━━ Data

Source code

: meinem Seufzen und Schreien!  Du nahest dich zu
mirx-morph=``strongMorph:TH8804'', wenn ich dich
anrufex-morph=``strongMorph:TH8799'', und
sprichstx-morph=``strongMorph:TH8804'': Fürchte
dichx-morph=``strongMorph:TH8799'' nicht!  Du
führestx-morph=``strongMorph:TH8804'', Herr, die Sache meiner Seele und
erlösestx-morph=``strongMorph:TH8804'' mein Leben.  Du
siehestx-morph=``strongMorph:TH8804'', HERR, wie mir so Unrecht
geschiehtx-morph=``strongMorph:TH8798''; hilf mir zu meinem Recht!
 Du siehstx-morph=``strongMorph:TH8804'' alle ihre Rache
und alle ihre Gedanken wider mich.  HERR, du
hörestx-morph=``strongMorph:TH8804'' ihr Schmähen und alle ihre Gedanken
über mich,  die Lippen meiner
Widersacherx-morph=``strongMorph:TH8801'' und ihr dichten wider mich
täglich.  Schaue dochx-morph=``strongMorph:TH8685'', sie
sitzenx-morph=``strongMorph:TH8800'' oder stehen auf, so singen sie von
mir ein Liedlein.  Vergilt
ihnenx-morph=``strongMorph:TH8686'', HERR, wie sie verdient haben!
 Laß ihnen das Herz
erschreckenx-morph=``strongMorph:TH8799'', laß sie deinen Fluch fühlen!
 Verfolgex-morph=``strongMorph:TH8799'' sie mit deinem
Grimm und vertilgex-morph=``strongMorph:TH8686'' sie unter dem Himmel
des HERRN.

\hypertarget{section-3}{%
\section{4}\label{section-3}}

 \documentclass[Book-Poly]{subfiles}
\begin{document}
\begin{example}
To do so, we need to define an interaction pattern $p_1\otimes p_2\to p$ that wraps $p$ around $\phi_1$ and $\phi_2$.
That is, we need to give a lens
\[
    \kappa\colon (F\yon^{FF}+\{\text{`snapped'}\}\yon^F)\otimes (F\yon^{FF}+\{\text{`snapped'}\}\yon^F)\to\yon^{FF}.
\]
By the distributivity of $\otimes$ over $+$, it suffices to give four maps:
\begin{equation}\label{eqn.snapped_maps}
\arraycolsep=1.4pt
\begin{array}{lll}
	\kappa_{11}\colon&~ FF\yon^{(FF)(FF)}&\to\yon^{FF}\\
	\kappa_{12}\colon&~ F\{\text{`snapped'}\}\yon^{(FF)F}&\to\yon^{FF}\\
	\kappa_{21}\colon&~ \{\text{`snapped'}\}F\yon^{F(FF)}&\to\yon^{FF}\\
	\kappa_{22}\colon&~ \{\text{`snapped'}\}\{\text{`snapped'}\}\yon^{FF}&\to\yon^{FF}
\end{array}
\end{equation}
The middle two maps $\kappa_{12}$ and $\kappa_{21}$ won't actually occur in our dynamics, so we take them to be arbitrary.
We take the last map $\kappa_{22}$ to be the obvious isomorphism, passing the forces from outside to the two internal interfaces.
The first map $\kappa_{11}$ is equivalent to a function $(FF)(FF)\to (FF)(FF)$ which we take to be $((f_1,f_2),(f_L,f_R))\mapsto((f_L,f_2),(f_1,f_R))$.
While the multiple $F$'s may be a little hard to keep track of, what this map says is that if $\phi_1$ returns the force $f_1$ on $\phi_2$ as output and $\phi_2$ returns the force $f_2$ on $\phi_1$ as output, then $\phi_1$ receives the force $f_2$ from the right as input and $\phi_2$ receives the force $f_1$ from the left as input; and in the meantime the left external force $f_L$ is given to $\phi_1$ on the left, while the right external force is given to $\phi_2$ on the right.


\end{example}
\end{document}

━━━━

### Task details
Output the entries above in their entirety, exactly as written.

### Task response
Source code

: meinem Seufzen und Schreien!  Du nahest dich zu
mirx-morph=``strongMorph:TH8804'', wenn ich dich
anrufex-morph=``strongMorph:TH8799'', und
sprichstx-morph=``strongMorph:TH8804'': Fürchte
dichx-morph=``strongMorph:TH8799'' nicht!  Du
führestx-morph=``strongMorph:TH8804'', Herr, die Sache meiner Seele und
erlösestx-morph=``strongMorph:TH8804'' mein Leben.  Du
siehestx-morph=``strongMorph:TH8804'', HERR, wie mir so Unrecht
geschiehtx-morph=``strongMorph:TH8798''; hilf mir zu meinem Recht!
 Du siehstx-morph=``strongMorph:TH8804'' alle ihre Rache
und alle ihre Gedanken wider mich.  HERR, du
hörestx-morph=``strongMorph:TH8804'' ihr Schmähen und alle ihre Gedanken
über mich,  die Lippen meiner
Widersacherx-morph=``strongMorph:TH8801'' und ihr dichten wider mich
täglich.  Schaue dochx-morph=``strongMorph:TH8685'', sie
sitzenx-morph=``strongMorph:TH8800'' oder stehen auf, so singen sie von
mir ein Liedlein.  Vergilt
ihnenx-morph=``strongMorph:TH8686'', HERR, wie sie verdient haben!
 Laß ihnen das Herz
erschreckenx-morph=``strongMorph:TH8799'', laß sie deinen Fluch fühlen!
 Verfolgex-morph=``strongMorph:TH8799'' sie mit deinem
Grimm und vertilgex-morph=``strongMorph:TH8686'' sie unter dem Himmel
des HERRN.

\hypertarget{section-3}{%
\section{4}\label{section-3}}

 \documentclass[Book-Poly]{subfiles}
\begin{document}
\begin{example}
To do so, we need to define an interaction pattern $p_1\otimes p_2\to p$ that wraps $p$ around $\phi_1$ and $\phi_2$.
That is, we need to give a lens
\[
    \kappa\colon (F\yon^{FF}+\{\text{`snapped'}\}\yon^F)\otimes (F\yon^{FF}+\{\text{`snapped'}\}\yon^F)\to\yon^{FF}.
\]
By the distributivity of $\otimes$ over $+$, it suffices to give four maps:
\begin{equation}\label{eqn.snapped_maps}
\arraycolsep=1.4pt
\begin{array}{lll}
	\kappa_{11}\colon&~ FF\yon^{(FF)(FF)}&\to\yon^{FF}\\
	\kappa_{12}\colon&~ F\{\text{`snapped'}\}\yon^{(FF)F}&\to\yon^{FF}\\
	\kappa_{21}\colon&~ \{\text{`snapped'}\}F\yon^{F(FF)}&\to\yon^{FF}\\
	\kappa_{22}\colon&~ \{\text{`snapped'}\}\{\text{`snapped'}\}\yon^{FF}&\to\yon^{FF}
\end{array}
\end{equation}
The middle two maps $\kappa_{12}$ and $\kappa_{21}$ won't actually occur in our dynamics, so we take them to be arbitrary.
We take the last map $\kappa_{22}$ to be the obvious isomorphism, passing the forces from outside to the two internal interfaces.
The first map $\kappa_{11}$ is equivalent to a function $(FF)(FF)\to (FF)(FF)$ which we take to be $((f_1,f_2),(f_L,f_R))\mapsto((f_L,f_2),(f_1,f_R))$.
While the multiple $F$'s may be a little hard to keep track of, what this map says is that if $\phi_1$ returns the force $f_1$ on $\phi_2$ as output and $\phi_2$ returns the force $f_2$ on $\phi_1$ as output, then $\phi_1$ receives the force $f_2$ from the right as input and $\phi_2$ receives the force $f_1$ from the left as input; and in the meantime the left external force $f_L$ is given to $\phi_1$ on the left, while the right external force is given to $\phi_2$ on the right.


\end{example}
\end{document}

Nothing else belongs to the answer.